Home

Hoge Raad, 10-07-2015, ECLI:NL:HR:2015:1827, 14/06502

Hoge Raad, 10-07-2015, ECLI:NL:HR:2015:1827, 14/06502

Gegevens

Instantie
Hoge Raad
Datum uitspraak
10 juli 2015
Datum publicatie
10 juli 2015
ECLI
ECLI:NL:HR:2015:1827
Formele relaties
Zaaknummer
14/06502

Inhoudsindicatie

HR: 81.1 RO.

Uitspraak

10 juli 2015

Nr. 14/06502

Arrest

gewezen op het beroep in cassatie van de erfgenamen van [X], gewoond hebbende te [Z] (hierna: belanghebbenden) tegen de uitspraak van het Gerechtshof Den Haag van 19 november 2014, nrs. BK‑13/01721 en BK‑13/01722, op het hoger beroep van belanghebbenden tegen een uitspraak van de Rechtbank Den Haag (nrs. SGR 12/9221 en SGR 12/9222) betreffende de aan belanghebbenden over het jaar 1995 opgelegde navorderingsaanslag in de inkomstenbelasting/premie volksverzekeringen en de over het jaar 1996 opgelegde navorderingsaanslag in de vermogensbelasting en de daarbij gegeven beschikkingen inzake heffingsrente.

1 Geding in cassatie

Belanghebbenden heeft tegen ’s Hofs uitspraak beroep in cassatie ingesteld en daarbij twee middelen voorgesteld.
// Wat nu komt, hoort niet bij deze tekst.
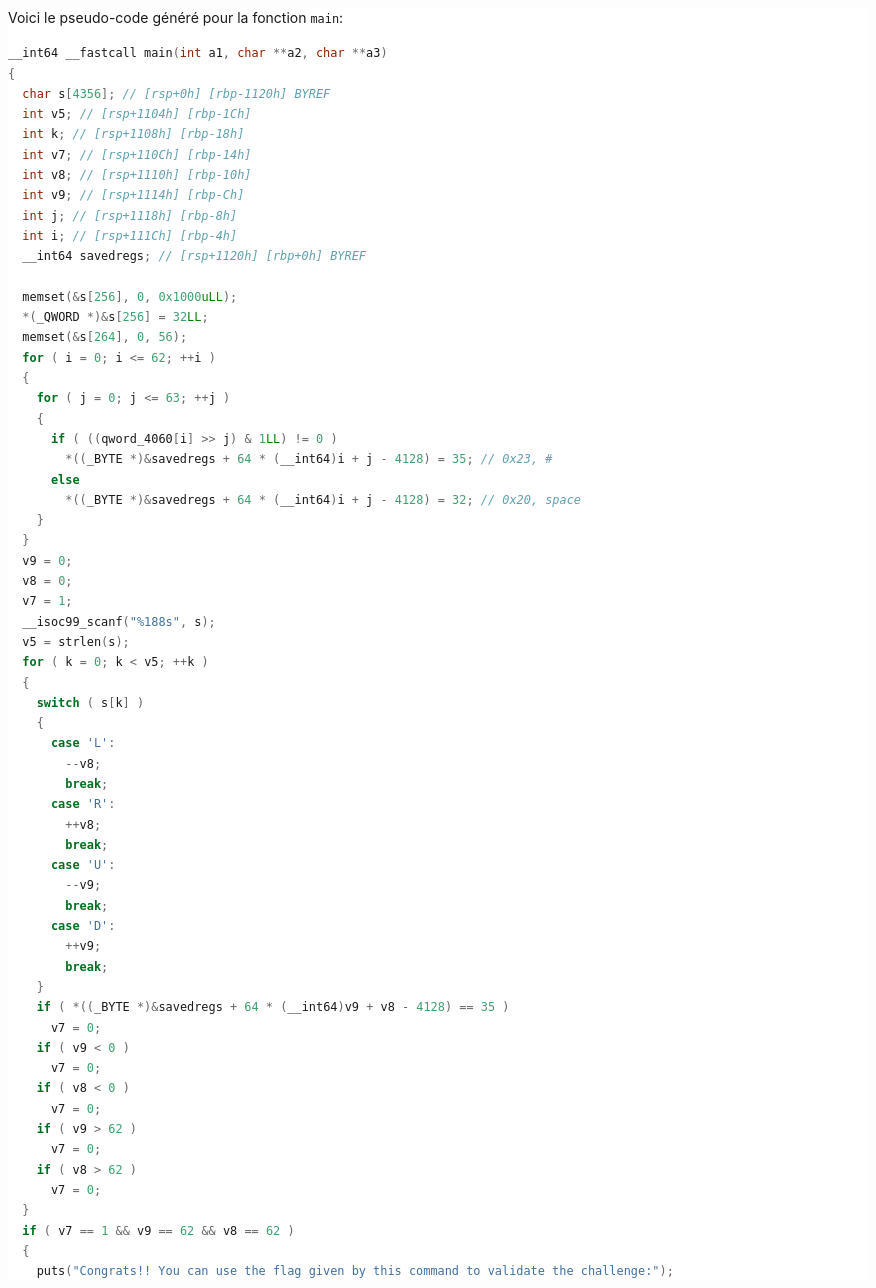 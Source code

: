 
Voici le pseudo-code généré pour la fonction `main`:

```c
__int64 __fastcall main(int a1, char **a2, char **a3)
{
  char s[4356]; // [rsp+0h] [rbp-1120h] BYREF
  int v5; // [rsp+1104h] [rbp-1Ch]
  int k; // [rsp+1108h] [rbp-18h]
  int v7; // [rsp+110Ch] [rbp-14h]
  int v8; // [rsp+1110h] [rbp-10h]
  int v9; // [rsp+1114h] [rbp-Ch]
  int j; // [rsp+1118h] [rbp-8h]
  int i; // [rsp+111Ch] [rbp-4h]
  __int64 savedregs; // [rsp+1120h] [rbp+0h] BYREF

  memset(&s[256], 0, 0x1000uLL);
  *(_QWORD *)&s[256] = 32LL;
  memset(&s[264], 0, 56);
  for ( i = 0; i <= 62; ++i )
  {
    for ( j = 0; j <= 63; ++j )
    {
      if ( ((qword_4060[i] >> j) & 1LL) != 0 )
        *((_BYTE *)&savedregs + 64 * (__int64)i + j - 4128) = 35; // 0x23, #
      else
        *((_BYTE *)&savedregs + 64 * (__int64)i + j - 4128) = 32; // 0x20, space
    }
  }
  v9 = 0;
  v8 = 0;
  v7 = 1;
  __isoc99_scanf("%188s", s);
  v5 = strlen(s);
  for ( k = 0; k < v5; ++k )
  {
    switch ( s[k] )
    {
      case 'L':
        --v8;
        break;
      case 'R':
        ++v8;
        break;
      case 'U':
        --v9;
        break;
      case 'D':
        ++v9;
        break;
    }
    if ( *((_BYTE *)&savedregs + 64 * (__int64)v9 + v8 - 4128) == 35 )
      v7 = 0;
    if ( v9 < 0 )
      v7 = 0;
    if ( v8 < 0 )
      v7 = 0;
    if ( v9 > 62 )
      v7 = 0;
    if ( v8 > 62 )
      v7 = 0;
  }
  if ( v7 == 1 && v9 == 62 && v8 == 62 )
  {
    puts("Congrats!! You can use the flag given by this command to validate the challenge:");
```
De Staatssecretaris van Financiën heeft een verweerschrift ingediend.

Belanghebbenden heeft een conclusie van repliek ingediend.

2 Beoordeling van de middelen

De middelen kunnen niet tot cassatie leiden. Dit behoeft, gezien artikel 81, lid 1, van de Wet op de rechterlijke organisatie, geen nadere motivering, nu de middelen niet nopen tot beantwoording van rechtsvragen in het belang van de rechtseenheid of de rechtsontwikkeling.

3 Proceskosten

De Hoge Raad acht geen termen aanwezig voor een veroordeling in de proceskosten.